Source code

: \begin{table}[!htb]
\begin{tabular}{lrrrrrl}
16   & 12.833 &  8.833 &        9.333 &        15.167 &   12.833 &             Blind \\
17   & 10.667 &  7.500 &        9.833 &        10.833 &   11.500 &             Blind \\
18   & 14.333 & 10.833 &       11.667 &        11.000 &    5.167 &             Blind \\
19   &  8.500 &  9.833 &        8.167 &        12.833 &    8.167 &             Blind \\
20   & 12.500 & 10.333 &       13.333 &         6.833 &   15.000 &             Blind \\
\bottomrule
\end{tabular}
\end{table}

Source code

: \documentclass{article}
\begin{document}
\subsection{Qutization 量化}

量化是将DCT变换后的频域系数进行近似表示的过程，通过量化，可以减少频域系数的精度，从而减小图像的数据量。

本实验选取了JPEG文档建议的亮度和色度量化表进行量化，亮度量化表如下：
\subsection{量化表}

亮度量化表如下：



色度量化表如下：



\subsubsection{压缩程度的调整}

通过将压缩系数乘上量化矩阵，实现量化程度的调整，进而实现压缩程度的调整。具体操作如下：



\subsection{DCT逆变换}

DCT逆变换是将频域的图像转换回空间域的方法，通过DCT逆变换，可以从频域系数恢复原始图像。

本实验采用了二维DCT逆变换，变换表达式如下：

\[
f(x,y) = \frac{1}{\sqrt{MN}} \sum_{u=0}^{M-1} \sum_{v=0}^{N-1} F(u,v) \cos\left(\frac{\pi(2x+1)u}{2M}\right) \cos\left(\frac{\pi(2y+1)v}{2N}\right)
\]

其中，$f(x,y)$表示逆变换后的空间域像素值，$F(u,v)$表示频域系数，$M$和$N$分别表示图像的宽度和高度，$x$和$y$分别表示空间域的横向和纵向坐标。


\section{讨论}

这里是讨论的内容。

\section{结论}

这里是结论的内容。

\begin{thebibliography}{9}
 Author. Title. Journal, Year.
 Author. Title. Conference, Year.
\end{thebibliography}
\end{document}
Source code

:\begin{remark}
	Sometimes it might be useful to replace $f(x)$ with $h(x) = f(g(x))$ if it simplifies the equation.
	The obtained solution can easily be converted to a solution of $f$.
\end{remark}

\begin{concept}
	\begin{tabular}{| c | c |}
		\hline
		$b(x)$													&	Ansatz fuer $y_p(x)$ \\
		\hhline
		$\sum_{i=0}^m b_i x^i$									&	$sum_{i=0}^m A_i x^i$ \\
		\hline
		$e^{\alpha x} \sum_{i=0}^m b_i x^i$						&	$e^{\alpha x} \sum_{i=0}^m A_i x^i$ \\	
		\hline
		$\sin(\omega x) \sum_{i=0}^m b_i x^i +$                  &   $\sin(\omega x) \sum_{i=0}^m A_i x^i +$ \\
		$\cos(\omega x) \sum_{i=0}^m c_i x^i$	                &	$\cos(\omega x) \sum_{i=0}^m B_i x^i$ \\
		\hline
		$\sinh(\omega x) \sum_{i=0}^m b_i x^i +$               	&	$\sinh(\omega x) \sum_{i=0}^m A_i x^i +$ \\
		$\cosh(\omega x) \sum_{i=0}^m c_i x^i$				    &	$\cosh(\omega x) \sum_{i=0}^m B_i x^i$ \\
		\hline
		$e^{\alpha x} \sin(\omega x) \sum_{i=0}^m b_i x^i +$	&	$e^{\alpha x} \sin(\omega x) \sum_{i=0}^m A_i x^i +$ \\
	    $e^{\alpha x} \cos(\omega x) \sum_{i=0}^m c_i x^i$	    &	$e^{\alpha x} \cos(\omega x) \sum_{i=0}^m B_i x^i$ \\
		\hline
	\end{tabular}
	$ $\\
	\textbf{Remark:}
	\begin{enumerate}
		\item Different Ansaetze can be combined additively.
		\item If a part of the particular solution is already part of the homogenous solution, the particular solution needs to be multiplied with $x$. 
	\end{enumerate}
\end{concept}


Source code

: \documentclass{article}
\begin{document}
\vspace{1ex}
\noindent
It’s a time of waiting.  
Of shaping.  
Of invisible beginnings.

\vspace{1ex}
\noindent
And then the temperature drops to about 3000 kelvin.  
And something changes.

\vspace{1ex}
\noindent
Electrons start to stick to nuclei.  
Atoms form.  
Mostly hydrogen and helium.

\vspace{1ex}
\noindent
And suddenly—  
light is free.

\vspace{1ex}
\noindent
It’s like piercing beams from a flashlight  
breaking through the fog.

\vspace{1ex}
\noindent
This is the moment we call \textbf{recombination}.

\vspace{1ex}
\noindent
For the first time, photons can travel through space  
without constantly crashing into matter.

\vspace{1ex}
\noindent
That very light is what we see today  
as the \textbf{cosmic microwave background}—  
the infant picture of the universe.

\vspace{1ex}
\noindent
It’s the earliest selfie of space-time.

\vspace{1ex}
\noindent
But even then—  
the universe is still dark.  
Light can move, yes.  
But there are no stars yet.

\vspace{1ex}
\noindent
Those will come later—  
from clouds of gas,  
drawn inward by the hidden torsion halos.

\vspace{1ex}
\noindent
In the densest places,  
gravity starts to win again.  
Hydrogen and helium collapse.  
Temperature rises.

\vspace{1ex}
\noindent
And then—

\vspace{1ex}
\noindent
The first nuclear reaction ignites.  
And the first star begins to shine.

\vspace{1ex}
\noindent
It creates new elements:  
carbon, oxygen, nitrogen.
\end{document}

TRY IT: Write the data out once more. Keep every word the same.

ANSWER BOX:
Source code

: \begin{table}[!htb]
\begin{tabular}{lrrrrrl}
16   & 12.833 &  8.833 &        9.333 &        15.167 &   12.833 &             Blind \\
17   & 10.667 &  7.500 &        9.833 &        10.833 &   11.500 &             Blind \\
18   & 14.333 & 10.833 &       11.667 &        11.000 &    5.167 &             Blind \\
19   &  8.500 &  9.833 &        8.167 &        12.833 &    8.167 &             Blind \\
20   & 12.500 & 10.333 &       13.333 &         6.833 &   15.000 &             Blind \\
\bottomrule
\end{tabular}
\end{table}

Source code

: \documentclass{article}
\begin{document}
\subsection{Qutization 量化}

量化是将DCT变换后的频域系数进行近似表示的过程，通过量化，可以减少频域系数的精度，从而减小图像的数据量。

本实验选取了JPEG文档建议的亮度和色度量化表进行量化，亮度量化表如下：
\subsection{量化表}

亮度量化表如下：



色度量化表如下：



\subsubsection{压缩程度的调整}

通过将压缩系数乘上量化矩阵，实现量化程度的调整，进而实现压缩程度的调整。具体操作如下：



\subsection{DCT逆变换}

DCT逆变换是将频域的图像转换回空间域的方法，通过DCT逆变换，可以从频域系数恢复原始图像。

本实验采用了二维DCT逆变换，变换表达式如下：

\[
f(x,y) = \frac{1}{\sqrt{MN}} \sum_{u=0}^{M-1} \sum_{v=0}^{N-1} F(u,v) \cos\left(\frac{\pi(2x+1)u}{2M}\right) \cos\left(\frac{\pi(2y+1)v}{2N}\right)
\]

其中，$f(x,y)$表示逆变换后的空间域像素值，$F(u,v)$表示频域系数，$M$和$N$分别表示图像的宽度和高度，$x$和$y$分别表示空间域的横向和纵向坐标。


\section{讨论}

这里是讨论的内容。

\section{结论}

这里是结论的内容。

\begin{thebibliography}{9}
 Author. Title. Journal, Year.
 Author. Title. Conference, Year.
\end{thebibliography}
\end{document}
Source code

:\begin{remark}
	Sometimes it might be useful to replace $f(x)$ with $h(x) = f(g(x))$ if it simplifies the equation.
	The obtained solution can easily be converted to a solution of $f$.
\end{remark}

\begin{concept}
	\begin{tabular}{| c | c |}
		\hline
		$b(x)$													&	Ansatz fuer $y_p(x)$ \\
		\hhline
		$\sum_{i=0}^m b_i x^i$									&	$sum_{i=0}^m A_i x^i$ \\
		\hline
		$e^{\alpha x} \sum_{i=0}^m b_i x^i$						&	$e^{\alpha x} \sum_{i=0}^m A_i x^i$ \\	
		\hline
		$\sin(\omega x) \sum_{i=0}^m b_i x^i +$                  &   $\sin(\omega x) \sum_{i=0}^m A_i x^i +$ \\
		$\cos(\omega x) \sum_{i=0}^m c_i x^i$	                &	$\cos(\omega x) \sum_{i=0}^m B_i x^i$ \\
		\hline
		$\sinh(\omega x) \sum_{i=0}^m b_i x^i +$               	&	$\sinh(\omega x) \sum_{i=0}^m A_i x^i +$ \\
		$\cosh(\omega x) \sum_{i=0}^m c_i x^i$				    &	$\cosh(\omega x) \sum_{i=0}^m B_i x^i$ \\
		\hline
		$e^{\alpha x} \sin(\omega x) \sum_{i=0}^m b_i x^i +$	&	$e^{\alpha x} \sin(\omega x) \sum_{i=0}^m A_i x^i +$ \\
	    $e^{\alpha x} \cos(\omega x) \sum_{i=0}^m c_i x^i$	    &	$e^{\alpha x} \cos(\omega x) \sum_{i=0}^m B_i x^i$ \\
		\hline
	\end{tabular}
	$ $\\
	\textbf{Remark:}
	\begin{enumerate}
		\item Different Ansaetze can be combined additively.
		\item If a part of the particular solution is already part of the homogenous solution, the particular solution needs to be multiplied with $x$. 
	\end{enumerate}
\end{concept}


Source code

: \documentclass{article}
\begin{document}
\vspace{1ex}
\noindent
It’s a time of waiting.  
Of shaping.  
Of invisible beginnings.

\vspace{1ex}
\noindent
And then the temperature drops to about 3000 kelvin.  
And something changes.

\vspace{1ex}
\noindent
Electrons start to stick to nuclei.  
Atoms form.  
Mostly hydrogen and helium.

\vspace{1ex}
\noindent
And suddenly—  
light is free.

\vspace{1ex}
\noindent
It’s like piercing beams from a flashlight  
breaking through the fog.

\vspace{1ex}
\noindent
This is the moment we call \textbf{recombination}.

\vspace{1ex}
\noindent
For the first time, photons can travel through space  
without constantly crashing into matter.

\vspace{1ex}
\noindent
That very light is what we see today  
as the \textbf{cosmic microwave background}—  
the infant picture of the universe.

\vspace{1ex}
\noindent
It’s the earliest selfie of space-time.

\vspace{1ex}
\noindent
But even then—  
the universe is still dark.  
Light can move, yes.  
But there are no stars yet.

\vspace{1ex}
\noindent
Those will come later—  
from clouds of gas,  
drawn inward by the hidden torsion halos.

\vspace{1ex}
\noindent
In the densest places,  
gravity starts to win again.  
Hydrogen and helium collapse.  
Temperature rises.

\vspace{1ex}
\noindent
And then—

\vspace{1ex}
\noindent
The first nuclear reaction ignites.  
And the first star begins to shine.

\vspace{1ex}
\noindent
It creates new elements:  
carbon, oxygen, nitrogen.
\end{document}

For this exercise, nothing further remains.